Subscribe: Apple Podcast | Google Podcasts | Spotify
For episode 195 of The Search Engine Journal Show, I had the opportunity to interview Hamlet Batista, CEO at RankSense and a well-respected technical SEO.
Batista talks about how deep learning is transforming the way SEO tasks are automated and why learning and utilizing Python is a valuable skill for SEO professionals.
What is it about automating that has made it better and more effective today than before?
Hamlet Batista (HB): A lot of the stuff that couldn’t be possible four or five years ago, that we actually wanted to happen, now the building blocks are coming into place.
For us, the biggest change is that we had the desire to see all this happen.
Marketers are always going to be producing content. It’s an exciting thing.
Automated tagging, a menial task doing this and that, that’s never something is fun, but you have to do it.
And when I say the building blocks are coming into place, I see it in two tracks.
- The ability of marketers.
- The ability of machines.
Marketers are getting more and more technical skills.
Some started by using spreadsheets and doing simple formulas, now you’re seeing incredible work just in the formulas, in the sheets.
Marketers are getting more sophisticated. They’re using Google Data Studio, and there is a lot of technical work, regular expressions [involved].

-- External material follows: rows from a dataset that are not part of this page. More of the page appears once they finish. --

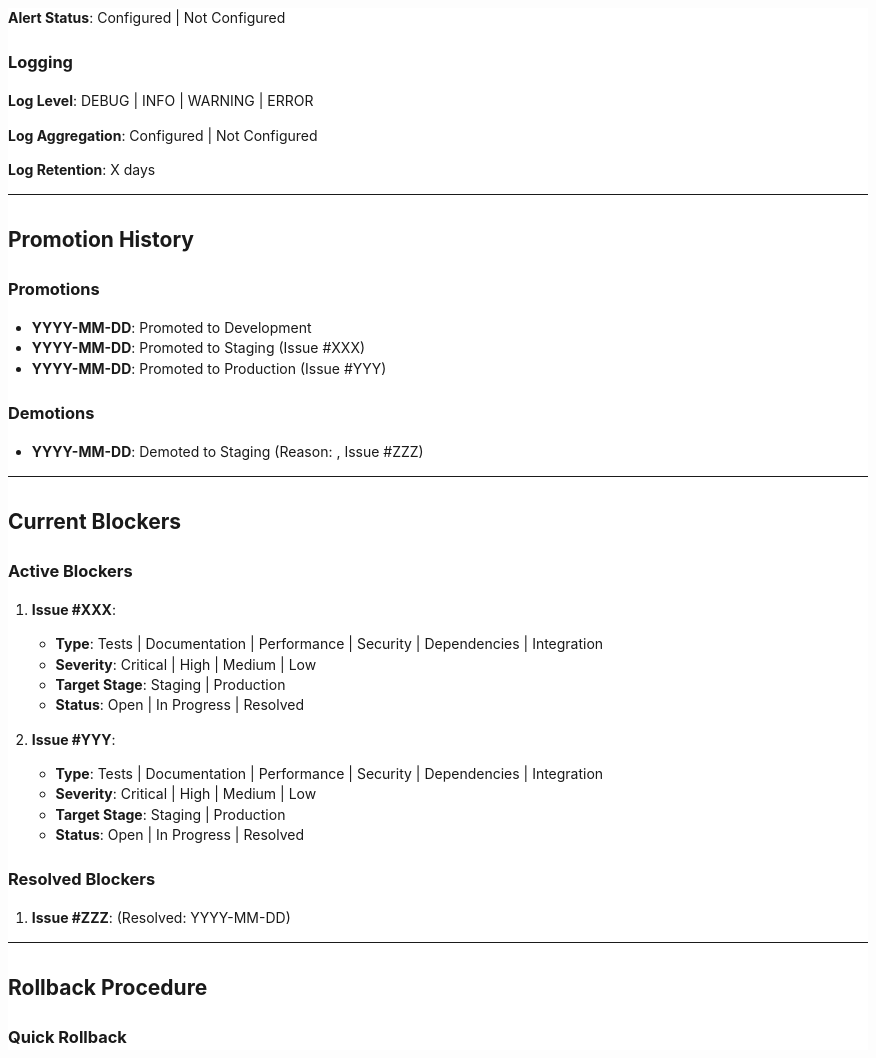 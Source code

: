 **Alert Status**: Configured | Not Configured

### Logging

**Log Level**: DEBUG | INFO | WARNING | ERROR

**Log Aggregation**: Configured | Not Configured

**Log Retention**: X days

---

## Promotion History

### Promotions

- **YYYY-MM-DD**: Promoted to Development
- **YYYY-MM-DD**: Promoted to Staging (Issue #XXX)
- **YYYY-MM-DD**: Promoted to Production (Issue #YYY)

### Demotions

- **YYYY-MM-DD**: Demoted to Staging (Reason: <Description>, Issue #ZZZ)

---

## Current Blockers

### Active Blockers

1. **Issue #XXX**: <Blocker Description>
   - **Type**: Tests | Documentation | Performance | Security | Dependencies | Integration
   - **Severity**: Critical | High | Medium | Low
   - **Target Stage**: Staging | Production
   - **Status**: Open | In Progress | Resolved

2. **Issue #YYY**: <Blocker Description>
   - **Type**: Tests | Documentation | Performance | Security | Dependencies | Integration
   - **Severity**: Critical | High | Medium | Low
   - **Target Stage**: Staging | Production
   - **Status**: Open | In Progress | Resolved

### Resolved Blockers

1. **Issue #ZZZ**: <Blocker Description> (Resolved: YYYY-MM-DD)

---

## Rollback Procedure

### Quick Rollback
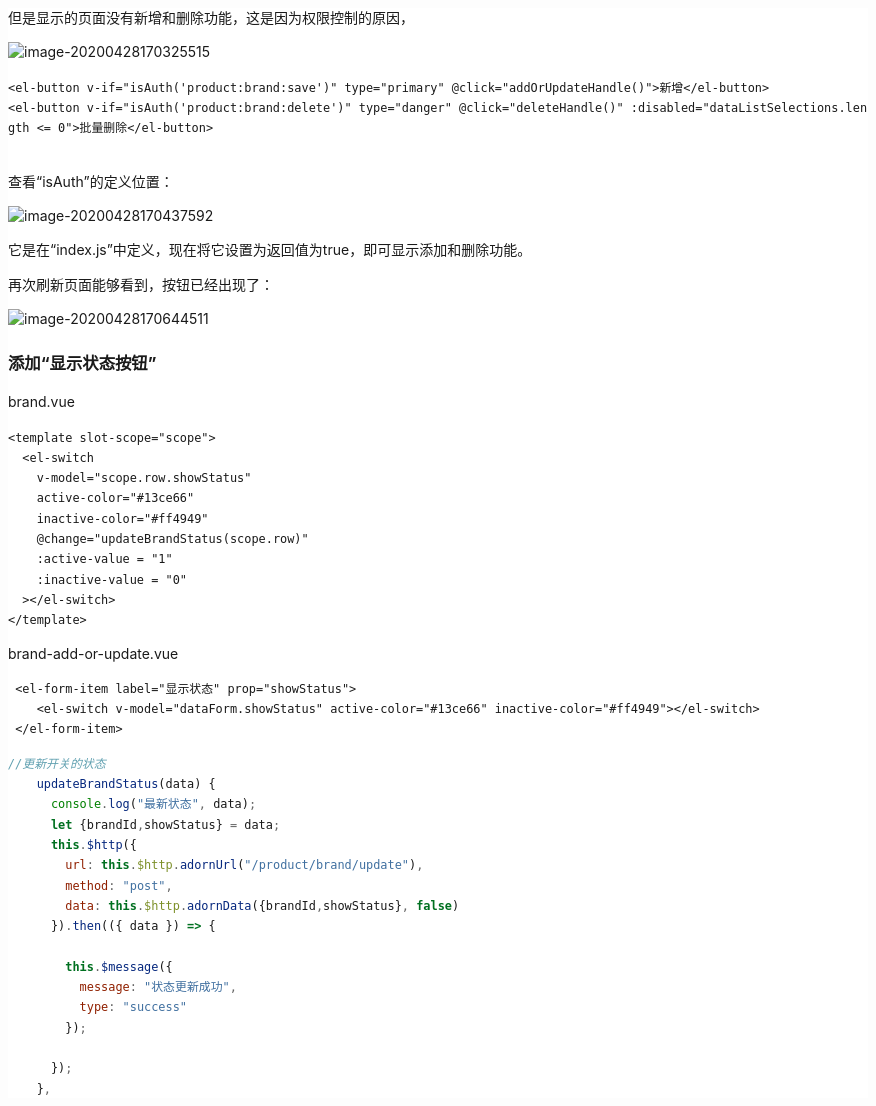 但是显示的页面没有新增和删除功能，这是因为权限控制的原因，

![image-20200428170325515](images/image-20200428170325515.png)

```vue
<el-button v-if="isAuth('product:brand:save')" type="primary" @click="addOrUpdateHandle()">新增</el-button>
<el-button v-if="isAuth('product:brand:delete')" type="danger" @click="deleteHandle()" :disabled="dataListSelections.length <= 0">批量删除</el-button>
      
```

查看“isAuth”的定义位置：

![image-20200428170437592](images/image-20200428170437592.png)

它是在“index.js”中定义，现在将它设置为返回值为true，即可显示添加和删除功能。

再次刷新页面能够看到，按钮已经出现了：

![image-20200428170644511](images/image-20200428170644511.png)



### 添加“显示状态按钮”

brand.vue

```vue
<template slot-scope="scope">
  <el-switch
    v-model="scope.row.showStatus"
    active-color="#13ce66"
    inactive-color="#ff4949"
    @change="updateBrandStatus(scope.row)"
    :active-value = "1"
    :inactive-value	= "0"
  ></el-switch>
</template>
```

brand-add-or-update.vue

```vue
 <el-form-item label="显示状态" prop="showStatus">
    <el-switch v-model="dataForm.showStatus" active-color="#13ce66" inactive-color="#ff4949"></el-switch>
 </el-form-item>
```

```javascript
//更新开关的状态
    updateBrandStatus(data) {
      console.log("最新状态", data);
      let {brandId,showStatus} = data;
      this.$http({
        url: this.$http.adornUrl("/product/brand/update"),
        method: "post",
        data: this.$http.adornData({brandId,showStatus}, false)
      }).then(({ data }) => {

        this.$message({
          message: "状态更新成功",
          type: "success"
        });

      });
    },
```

A lot of the tools that we use, Google Analytics, Google Data Studio, Chrome, all of them add more advanced ways of doing things, programmatically.
So, you’ve got that track of the marketer getting more sophisticated by learning to script a lot of the tasks with some of the simpler tools such as spreadsheets.
On the other end, you also have the machines also getting more sophisticated and more capable.
And they’re not going to replace the marketer, but they’re able to do stuff that was not even possible two years ago.
One of the biggest changes, I will say, is deep learning.
We started with machine learning, statistical models, and stuff like that. But deep learning is more on perceptive capabilities.
The machines now have the ability to see things, the ability to understand or extract insights from text, from data that is unstructured.
Just in the last year or two, the NLP community, it’s been dramatic with stuff that you’re able to do.
And I hope that I’ve been able to show the community about this latest research.
What are some examples of tasks that can be automated that SEOs might resonate with?
HB: Aggregating data with databases and doing the reporting, I will say that’s phase one of automation. That saves a lot of time…
You pull all these reports from these different tools, and you have to run an analysis on that, you have to write a report from that.
And there’s also phase two. It’s where we are right now.
We’re talking about not just the aggregation of information or the collection of information, which is the phase one automation, [but] also the analysis part of the work has been automated.
The writing and reporting are also possible to automate.
Let’s look at an article I wrote that I recently published on Search Engine Journal about automatically generating titles and descriptions.
The computer will read an article. It will write a summary of the article in an abstract way.
So, it’s not like it’s copying content from the article, but it’s actually summarizing the content in the article in a way that makes perfect sense for an end-user, which will typically take minutes to do for a user.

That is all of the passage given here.